[Data extracted from a collection]
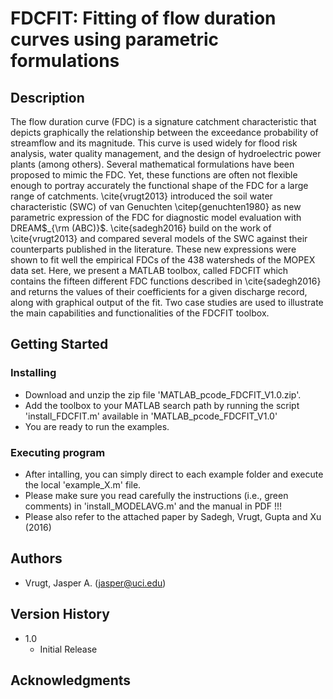 # FDCFIT: Fitting of flow duration curves using parametric formulations

## Description

The flow duration curve (FDC) is a signature catchment characteristic that depicts graphically the relationship between the exceedance probability of streamflow and its magnitude. This curve is used widely for flood risk analysis, water quality management, and the design of hydroelectric power plants (among others). Several mathematical formulations have been proposed to mimic the FDC. Yet, these functions are often not flexible enough to portray accurately the functional shape of the FDC for a large range of catchments. \cite{vrugt2013} introduced the soil water characteristic (SWC) of van Genuchten \citep{genuchten1980} as new parametric expression of the FDC for diagnostic model evaluation with DREAM$_{\rm (ABC)}$. \cite{sadegh2016} build on the work of \cite{vrugt2013} and compared several models of the SWC against their counterparts published in the literature. These new expressions were shown to fit well the empirical FDCs of the 438 watersheds of the MOPEX data set. Here, we present a MATLAB toolbox, called FDCFIT which contains the fifteen different FDC functions described in \cite{sadegh2016} and returns the values of their coefficients for a given discharge record, along with graphical output of the fit. Two case studies are used to illustrate the main capabilities and functionalities of the FDCFIT toolbox.

## Getting Started

### Installing

* Download and unzip the zip file 'MATLAB_pcode_FDCFIT_V1.0.zip'.
* Add the toolbox to your MATLAB search path by running the script 'install_FDCFIT.m' available in 'MATLAB_pcode_FDCFIT_V1.0'
* You are ready to run the examples.

### Executing program

* After intalling, you can simply direct to each example folder and execute the local 'example_X.m' file.
* Please make sure you read carefully the instructions (i.e., green comments) in 'install_MODELAVG.m' and the manual in PDF !!!  
* Please also refer to the attached paper by Sadegh, Vrugt, Gupta and Xu (2016) 

## Authors

* Vrugt, Jasper A. (jasper@uci.edu) 

## Version History

* 1.0
    * Initial Release

## Acknowledgments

**Problem to work on**
Show the lines of the data that hold the word "toolbox".

**Answer space**
The flow duration curve (FDC) is a signature catchment characteristic that depicts graphically the relationship between the exceedance probability of streamflow and its magnitude. This curve is used widely for flood risk analysis, water quality management, and the design of hydroelectric power plants (among others). Several mathematical formulations have been proposed to mimic the FDC. Yet, these functions are often not flexible enough to portray accurately the functional shape of the FDC for a large range of catchments. \cite{vrugt2013} introduced the soil water characteristic (SWC) of van Genuchten \citep{genuchten1980} as new parametric expression of the FDC for diagnostic model evaluation with DREAM$_{\rm (ABC)}$. \cite{sadegh2016} build on the work of \cite{vrugt2013} and compared several models of the SWC against their counterparts published in the literature. These new expressions were shown to fit well the empirical FDCs of the 438 watersheds of the MOPEX data set. Here, we present a MATLAB toolbox, called FDCFIT which contains the fifteen different FDC functions described in \cite{sadegh2016} and returns the values of their coefficients for a given discharge record, along with graphical output of the fit. Two case studies are used to illustrate the main capabilities and functionalities of the FDCFIT toolbox.
* Add the toolbox to your MATLAB search path by running the script 'install_FDCFIT.m' available in 'MATLAB_pcode_FDCFIT_V1.0'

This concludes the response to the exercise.